Для человека, получающего 20 фунтов в неделю, разница в 2 фунта в ту или иную сторону важна, но не жизненно важна. Если его доход падает до 18 фунтов в неделю, он и его семья едят и пьют и одеваются точно так же; вероятно, они живут в том же доме, что и раньше; единственное изменение — другое место для летнего отдыха и, возможно, бельэтаж вместо партера в театре. Для человека с 200 фунтами в неделю потеря 20 фунтов в неделю почти не имеет никакого значения. Он может ворчать; он может отказаться от автомобиля или яхты, но в своей обычной повседневной жизни он не чувствует никаких изменений.
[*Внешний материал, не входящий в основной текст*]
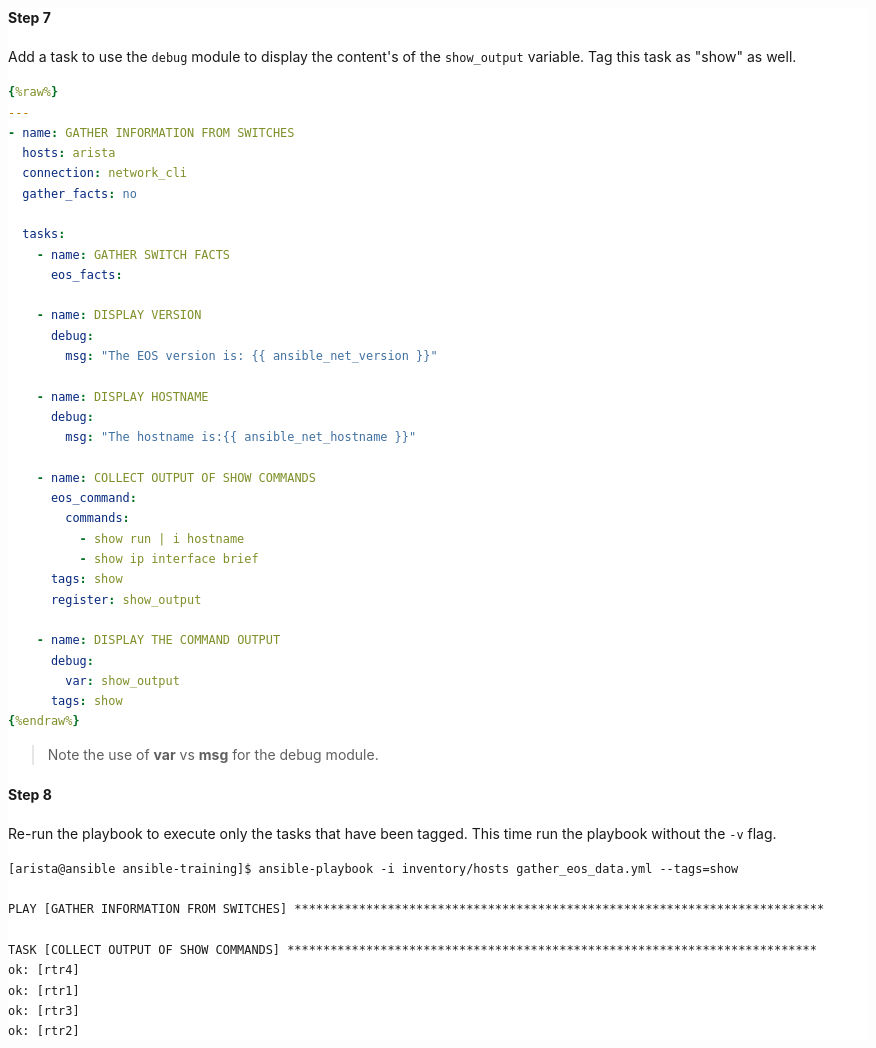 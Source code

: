 
#### Step 7


Add a task to use the `debug` module to display the content's of the `show_output` variable. Tag this task as "show" as well.



``` yaml
{%raw%}
---
- name: GATHER INFORMATION FROM SWITCHES
  hosts: arista
  connection: network_cli
  gather_facts: no

  tasks:
    - name: GATHER SWITCH FACTS
      eos_facts:

    - name: DISPLAY VERSION
      debug:
        msg: "The EOS version is: {{ ansible_net_version }}"

    - name: DISPLAY HOSTNAME
      debug:
        msg: "The hostname is:{{ ansible_net_hostname }}"

    - name: COLLECT OUTPUT OF SHOW COMMANDS
      eos_command:
        commands:
          - show run | i hostname
          - show ip interface brief
      tags: show
      register: show_output

    - name: DISPLAY THE COMMAND OUTPUT
      debug:
        var: show_output
      tags: show
{%endraw%}
```

> Note the use of **var** vs **msg** for the debug module.




#### Step 8

Re-run the playbook to execute only the tasks that have been tagged. This time run the playbook without the `-v` flag.


```
[arista@ansible ansible-training]$ ansible-playbook -i inventory/hosts gather_eos_data.yml --tags=show

PLAY [GATHER INFORMATION FROM SWITCHES] **************************************************************************

TASK [COLLECT OUTPUT OF SHOW COMMANDS] **************************************************************************
ok: [rtr4]
ok: [rtr1]
ok: [rtr3]
ok: [rtr2]

```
Для докера, зарабатывающего двадцать шиллингов в неделю, разница в два шиллинга не просто важна, она жизненно важна. Прибавка к ней может означать три комнаты для семьи вместо двух; это может означать девять шиллингов в неделю вместо семи, чтобы прокормить пять ртов; это может означать мясо дважды в неделю, или в полтора раза больше хлеба и маргарина, чем раньше, или сбережения на одежду из вторых рук, и, возможно, трехпенсовое удовольствие. При полной занятости докер при старой ставке 7 пенсов в час зарабатывал бы больше двадцати шиллингов в неделю; но полные недели редки, и около восемнадцати шиллингов — это все, что он мог бы получить в среднем. Лишний пенни в час за три дня работы мог бы принести ему около полукроны. Для него, его жены и детей разница была не просто важной, она была жизненно важной.
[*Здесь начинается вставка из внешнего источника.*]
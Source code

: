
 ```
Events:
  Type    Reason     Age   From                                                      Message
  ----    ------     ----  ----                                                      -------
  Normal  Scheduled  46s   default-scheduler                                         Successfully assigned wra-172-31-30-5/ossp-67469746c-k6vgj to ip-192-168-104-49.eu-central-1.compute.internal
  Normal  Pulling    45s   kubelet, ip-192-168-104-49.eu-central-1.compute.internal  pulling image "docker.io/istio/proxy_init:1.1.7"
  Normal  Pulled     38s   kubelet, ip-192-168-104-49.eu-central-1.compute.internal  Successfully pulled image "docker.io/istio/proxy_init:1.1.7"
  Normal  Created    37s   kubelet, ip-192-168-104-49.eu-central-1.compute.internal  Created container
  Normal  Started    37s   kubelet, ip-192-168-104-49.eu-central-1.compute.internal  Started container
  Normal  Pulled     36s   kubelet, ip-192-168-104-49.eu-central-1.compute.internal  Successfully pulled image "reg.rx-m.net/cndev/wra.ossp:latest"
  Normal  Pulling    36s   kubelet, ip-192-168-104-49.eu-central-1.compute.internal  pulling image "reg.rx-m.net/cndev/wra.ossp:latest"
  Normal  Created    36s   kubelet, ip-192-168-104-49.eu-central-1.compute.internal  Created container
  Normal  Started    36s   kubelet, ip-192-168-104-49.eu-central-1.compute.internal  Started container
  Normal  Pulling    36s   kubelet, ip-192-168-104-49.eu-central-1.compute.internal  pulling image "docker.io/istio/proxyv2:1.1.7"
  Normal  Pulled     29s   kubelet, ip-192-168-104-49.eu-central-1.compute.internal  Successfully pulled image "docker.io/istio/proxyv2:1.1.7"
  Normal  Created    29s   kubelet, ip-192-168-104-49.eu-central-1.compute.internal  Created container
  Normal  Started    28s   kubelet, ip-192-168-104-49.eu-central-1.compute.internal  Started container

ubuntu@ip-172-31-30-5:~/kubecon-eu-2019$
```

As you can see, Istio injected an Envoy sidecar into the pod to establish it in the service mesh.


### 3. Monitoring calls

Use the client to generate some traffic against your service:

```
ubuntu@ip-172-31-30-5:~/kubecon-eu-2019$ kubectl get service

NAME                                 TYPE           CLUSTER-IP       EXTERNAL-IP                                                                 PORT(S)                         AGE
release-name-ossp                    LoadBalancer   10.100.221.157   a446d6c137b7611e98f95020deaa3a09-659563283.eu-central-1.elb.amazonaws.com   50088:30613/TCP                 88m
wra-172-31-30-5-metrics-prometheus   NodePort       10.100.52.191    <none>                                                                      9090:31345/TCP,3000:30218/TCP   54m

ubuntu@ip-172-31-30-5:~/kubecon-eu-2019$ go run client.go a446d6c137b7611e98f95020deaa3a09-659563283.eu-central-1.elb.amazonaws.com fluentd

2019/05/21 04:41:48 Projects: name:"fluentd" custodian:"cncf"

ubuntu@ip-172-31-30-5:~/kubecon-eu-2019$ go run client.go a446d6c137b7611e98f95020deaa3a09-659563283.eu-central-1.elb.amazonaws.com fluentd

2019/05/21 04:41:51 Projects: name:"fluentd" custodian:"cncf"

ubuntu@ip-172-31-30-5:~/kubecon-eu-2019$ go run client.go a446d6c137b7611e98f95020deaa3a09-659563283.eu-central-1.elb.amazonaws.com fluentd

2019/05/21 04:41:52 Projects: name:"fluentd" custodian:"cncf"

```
Или возьмите случай 15 000 женщин, которые бастовали за повышение зарплаты в Южном Лондоне и добились его. Мы можем принять их среднюю зарплату за девять шиллингов в неделю. В расходах женщины, которая содержит семью из трех человек, включая себя, на эту зарплату, треть денег уходит на аренду одной комнаты. Два шиллинга из остатка уходят на свет, топливо и соду. Это оставляет четыре шиллинга в неделю, чтобы прокормить и одеть трех человек. Даже лорд Розбери вряд ли мог бы утверждать, что возможности для удовольствия на эту сумму были равны его собственным. Но женщины-производительницы джема добились прибавки в два шиллинга благодаря своей забастовке; производительницы коробок — от 1 шиллинга 3 пенсов до трех шиллингов; даже работницы клеевого и аппретурного производства получили прибавку в шиллинг. Это все еще едва ли дотягивало до стандарта лорда Розбери. Это не представляло собой рай «Таймс» — сидеть бездельничая в тени. Но подумайте, что это значит, когда неделя за неделей вы ревниво следили за тем, как девять твердых пенсов уходят на хлеб, девять — на мясо и еще шесть — на чай! Или подумайте, что такая прибавка значит для тех работниц с Севера, которые в то же время протестовали на Трафальгарской площади против обязательного страхования, потому что выплата трех пенсов в неделю лишила бы их двух обедов — вдвое больше пенсового хлеба и полупенсового сыра, которыми они всегда наслаждались на обед!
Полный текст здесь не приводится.